Sur le salon, cette belle dynamique se ressent chez les exposants. "Nous sommes présents sur ce salon comme chaque année, mais nous n'avons plus rien à vendre. Nous avons eu une très petite récolte cette année avec une production de seulement 60 000 hl contre 80 000 hl en année moyenne", confie Jean-Fred Coste, président de la cave des Vignerons d'Héraclès, premier producteur français de vins bio.

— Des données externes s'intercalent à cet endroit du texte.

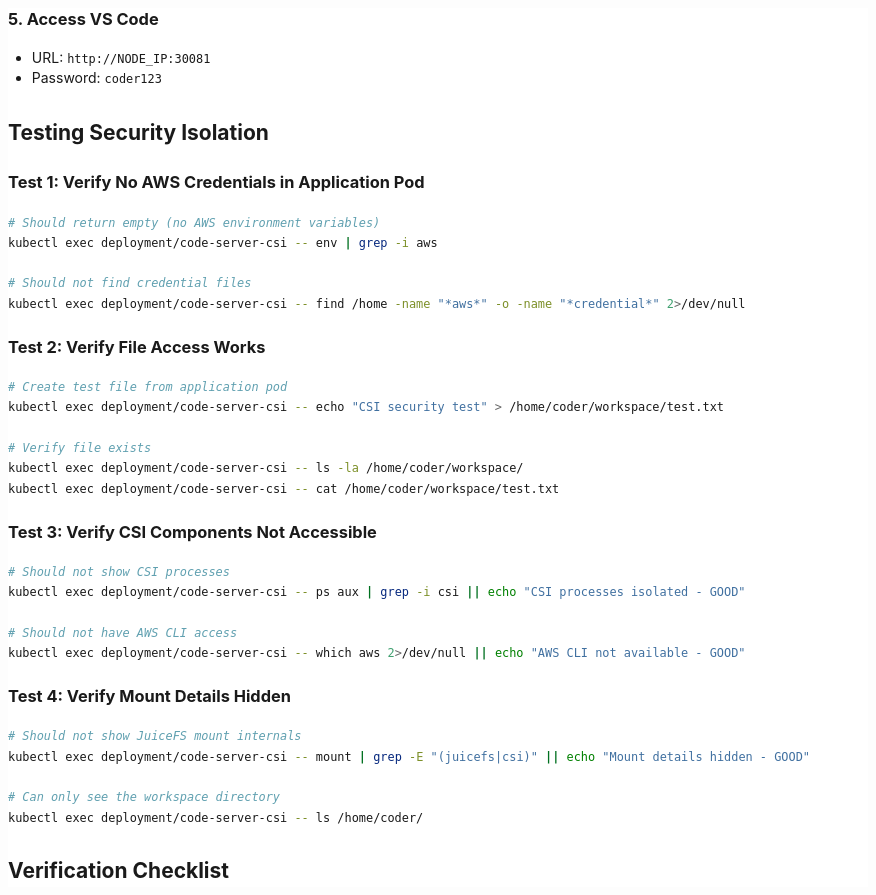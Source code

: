 ### 5. Access VS Code
- URL: `http://NODE_IP:30081`
- Password: `coder123`

## Testing Security Isolation

### Test 1: Verify No AWS Credentials in Application Pod
```bash
# Should return empty (no AWS environment variables)
kubectl exec deployment/code-server-csi -- env | grep -i aws

# Should not find credential files
kubectl exec deployment/code-server-csi -- find /home -name "*aws*" -o -name "*credential*" 2>/dev/null
```

### Test 2: Verify File Access Works
```bash
# Create test file from application pod
kubectl exec deployment/code-server-csi -- echo "CSI security test" > /home/coder/workspace/test.txt

# Verify file exists
kubectl exec deployment/code-server-csi -- ls -la /home/coder/workspace/
kubectl exec deployment/code-server-csi -- cat /home/coder/workspace/test.txt
```

### Test 3: Verify CSI Components Not Accessible
```bash
# Should not show CSI processes
kubectl exec deployment/code-server-csi -- ps aux | grep -i csi || echo "CSI processes isolated - GOOD"

# Should not have AWS CLI access
kubectl exec deployment/code-server-csi -- which aws 2>/dev/null || echo "AWS CLI not available - GOOD"
```

### Test 4: Verify Mount Details Hidden
```bash
# Should not show JuiceFS mount internals
kubectl exec deployment/code-server-csi -- mount | grep -E "(juicefs|csi)" || echo "Mount details hidden - GOOD"

# Can only see the workspace directory
kubectl exec deployment/code-server-csi -- ls /home/coder/
```

## Verification Checklist
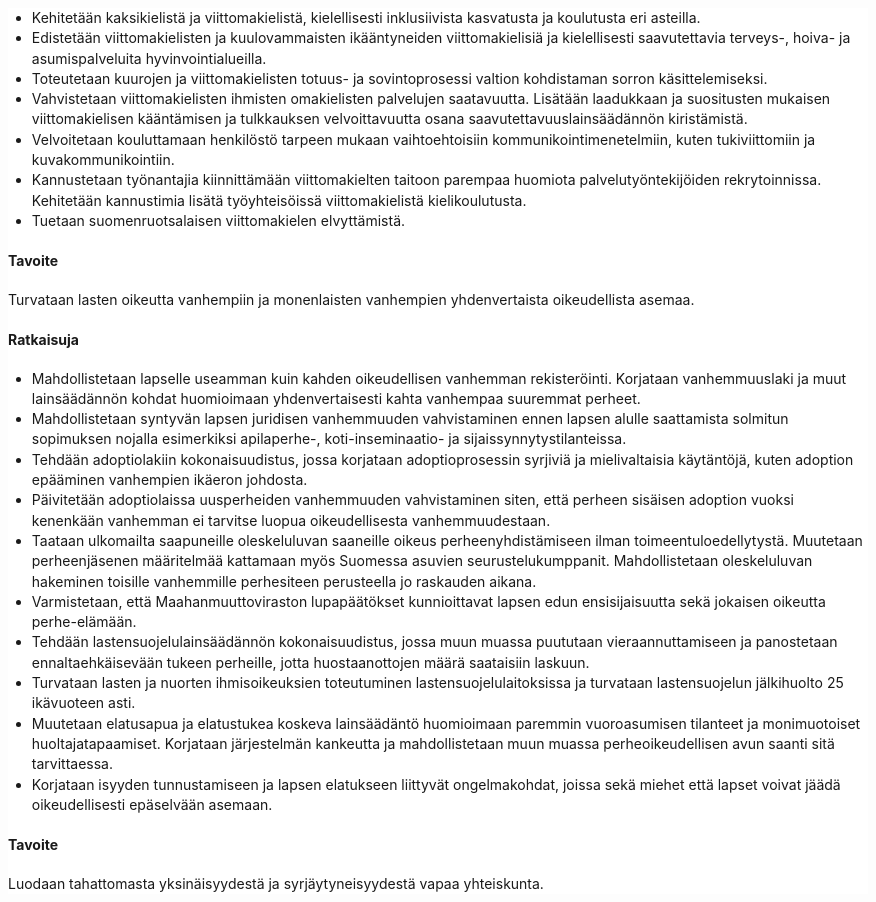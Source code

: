 * Kehitetään kaksikielistä ja viittomakielistä, kielellisesti inklusiivista kasvatusta ja koulutusta eri asteilla.
* Edistetään viittomakielisten ja kuulovammaisten ikääntyneiden viittomakielisiä ja kielellisesti saavutettavia terveys-, hoiva- ja asumispalveluita hyvinvointialueilla.
* Toteutetaan kuurojen ja viittomakielisten totuus- ja sovintoprosessi valtion kohdistaman sorron käsittelemiseksi.
* Vahvistetaan viittomakielisten ihmisten omakielisten palvelujen saatavuutta. Lisätään laadukkaan ja suositusten mukaisen viittomakielisen kääntämisen ja tulkkauksen velvoittavuutta osana saavutettavuuslainsäädännön kiristämistä.
* Velvoitetaan kouluttamaan henkilöstö tarpeen mukaan vaihtoehtoisiin kommunikointimenetelmiin, kuten tukiviittomiin ja kuvakommunikointiin.
* Kannustetaan työnantajia kiinnittämään viittomakielten taitoon parempaa huomiota palvelutyöntekijöiden rekrytoinnissa. Kehitetään kannustimia lisätä työyhteisöissä viittomakielistä kielikoulutusta.
* Tuetaan suomenruotsalaisen viittomakielen elvyttämistä.

#### Tavoite

Turvataan lasten oikeutta vanhempiin ja monenlaisten vanhempien yhdenvertaista oikeudellista asemaa.

#### Ratkaisuja

* Mahdollistetaan lapselle useamman kuin kahden oikeudellisen vanhemman rekisteröinti. Korjataan vanhemmuuslaki ja muut lainsäädännön kohdat huomioimaan yhdenvertaisesti kahta vanhempaa suuremmat perheet.
* Mahdollistetaan syntyvän lapsen juridisen vanhemmuuden vahvistaminen ennen lapsen alulle saattamista solmitun sopimuksen nojalla esimerkiksi apilaperhe-, koti-inseminaatio- ja sijaissynnytystilanteissa.
* Tehdään adoptiolakiin kokonaisuudistus, jossa korjataan adoptioprosessin syrjiviä ja mielivaltaisia käytäntöjä, kuten adoption epääminen vanhempien ikäeron johdosta.
* Päivitetään adoptiolaissa uusperheiden vanhemmuuden vahvistaminen siten, että perheen sisäisen adoption vuoksi kenenkään vanhemman ei tarvitse luopua oikeudellisesta vanhemmuudestaan.
* Taataan ulkomailta saapuneille oleskeluluvan saaneille oikeus perheenyhdistämiseen ilman toimeentuloedellytystä. Muutetaan perheenjäsenen määritelmää kattamaan myös Suomessa asuvien seurustelukumppanit. Mahdollistetaan oleskeluluvan hakeminen toisille vanhemmille perhesiteen perusteella jo raskauden aikana.
* Varmistetaan, että Maahanmuuttoviraston lupapäätökset kunnioittavat lapsen edun ensisijaisuutta sekä jokaisen oikeutta perhe-elämään.
* Tehdään lastensuojelulainsäädännön kokonaisuudistus, jossa muun muassa puututaan vieraannuttamiseen ja panostetaan ennaltaehkäisevään tukeen perheille, jotta huostaanottojen määrä saataisiin laskuun.
* Turvataan lasten ja nuorten ihmisoikeuksien toteutuminen lastensuojelulaitoksissa ja turvataan lastensuojelun jälkihuolto 25 ikävuoteen asti.
* Muutetaan elatusapua ja elatustukea koskeva lainsäädäntö huomioimaan paremmin vuoroasumisen tilanteet ja monimuotoiset huoltajatapaamiset. Korjataan järjestelmän kankeutta ja mahdollistetaan muun muassa perheoikeudellisen avun saanti sitä tarvittaessa.
* Korjataan isyyden tunnustamiseen ja lapsen elatukseen liittyvät ongelmakohdat, joissa sekä miehet että lapset voivat jäädä oikeudellisesti epäselvään asemaan.

#### Tavoite

Luodaan tahattomasta yksinäisyydestä ja syrjäytyneisyydestä vapaa yhteiskunta.

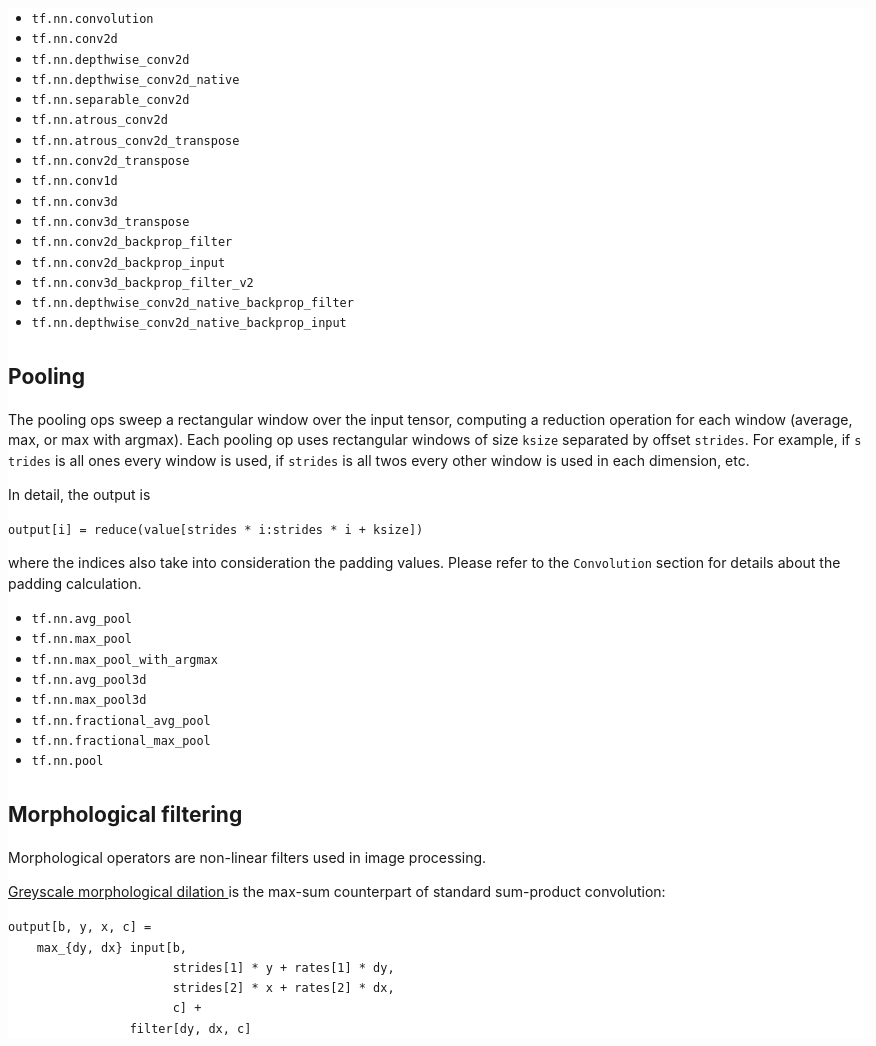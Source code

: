 *   `tf.nn.convolution`
*   `tf.nn.conv2d`
*   `tf.nn.depthwise_conv2d`
*   `tf.nn.depthwise_conv2d_native`
*   `tf.nn.separable_conv2d`
*   `tf.nn.atrous_conv2d`
*   `tf.nn.atrous_conv2d_transpose`
*   `tf.nn.conv2d_transpose`
*   `tf.nn.conv1d`
*   `tf.nn.conv3d`
*   `tf.nn.conv3d_transpose`
*   `tf.nn.conv2d_backprop_filter`
*   `tf.nn.conv2d_backprop_input`
*   `tf.nn.conv3d_backprop_filter_v2`
*   `tf.nn.depthwise_conv2d_native_backprop_filter`
*   `tf.nn.depthwise_conv2d_native_backprop_input`

## Pooling

The pooling ops sweep a rectangular window over the input tensor, computing a
reduction operation for each window (average, max, or max with argmax).  Each
pooling op uses rectangular windows of size `ksize` separated by offset
`strides`.  For example, if `strides` is all ones every window is used, if
`strides` is all twos every other window is used in each dimension, etc.

In detail, the output is

    output[i] = reduce(value[strides * i:strides * i + ksize])

where the indices also take into consideration the padding values. Please refer
to the `Convolution` section for details about the padding calculation.

*   `tf.nn.avg_pool`
*   `tf.nn.max_pool`
*   `tf.nn.max_pool_with_argmax`
*   `tf.nn.avg_pool3d`
*   `tf.nn.max_pool3d`
*   `tf.nn.fractional_avg_pool`
*   `tf.nn.fractional_max_pool`
*   `tf.nn.pool`

## Morphological filtering

Morphological operators are non-linear filters used in image processing.

[Greyscale morphological dilation
](https://en.wikipedia.org/wiki/Dilation_(morphology))
is the max-sum counterpart of standard sum-product convolution:

    output[b, y, x, c] =
        max_{dy, dx} input[b,
                           strides[1] * y + rates[1] * dy,
                           strides[2] * x + rates[2] * dx,
                           c] +
                     filter[dy, dx, c]
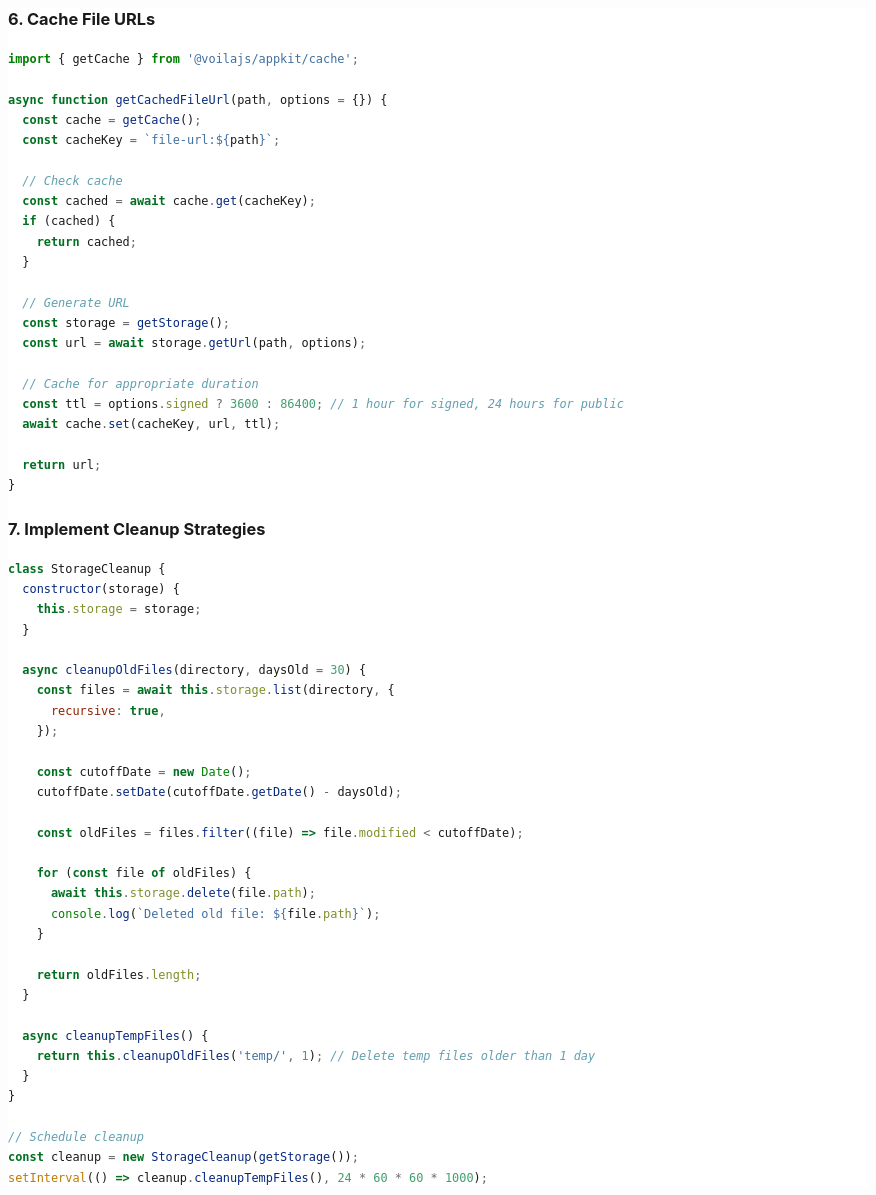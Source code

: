 ### 6. Cache File URLs

```javascript
import { getCache } from '@voilajs/appkit/cache';

async function getCachedFileUrl(path, options = {}) {
  const cache = getCache();
  const cacheKey = `file-url:${path}`;

  // Check cache
  const cached = await cache.get(cacheKey);
  if (cached) {
    return cached;
  }

  // Generate URL
  const storage = getStorage();
  const url = await storage.getUrl(path, options);

  // Cache for appropriate duration
  const ttl = options.signed ? 3600 : 86400; // 1 hour for signed, 24 hours for public
  await cache.set(cacheKey, url, ttl);

  return url;
}
```

### 7. Implement Cleanup Strategies

```javascript
class StorageCleanup {
  constructor(storage) {
    this.storage = storage;
  }

  async cleanupOldFiles(directory, daysOld = 30) {
    const files = await this.storage.list(directory, {
      recursive: true,
    });

    const cutoffDate = new Date();
    cutoffDate.setDate(cutoffDate.getDate() - daysOld);

    const oldFiles = files.filter((file) => file.modified < cutoffDate);

    for (const file of oldFiles) {
      await this.storage.delete(file.path);
      console.log(`Deleted old file: ${file.path}`);
    }

    return oldFiles.length;
  }

  async cleanupTempFiles() {
    return this.cleanupOldFiles('temp/', 1); // Delete temp files older than 1 day
  }
}

// Schedule cleanup
const cleanup = new StorageCleanup(getStorage());
setInterval(() => cleanup.cleanupTempFiles(), 24 * 60 * 60 * 1000);
```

Au domaine de Caylus à Béziers (34), Louis Andrieu a été plus chanceux, cette année, il a fait le plein. "J'ai déjà vendu la moitié de ma récolte en vrac. Je garde le reste pour mes ventes en bouteilles. Nous n'avons pas de mal à trouver des acheteurs. Mais l'Espagne reste un concurrent très sérieux avec des prix très inférieurs aux nôtres. Cette année j'ai perdu un marché à l'export, qui a été pris par des Espagnols". Producteur et négociant à Pinet, Olivier Azam est également confiant. Avec 900 000 bouteilles commercialisées cette année, il enregistre une hausse de 10 % de son chiffre d'affaires. "Le marché reste porteur avec une demande encore supérieure à l'offre. Le marché français poursuit sa croissance, mais j'ai plus progressé à l'export", indique-t-il.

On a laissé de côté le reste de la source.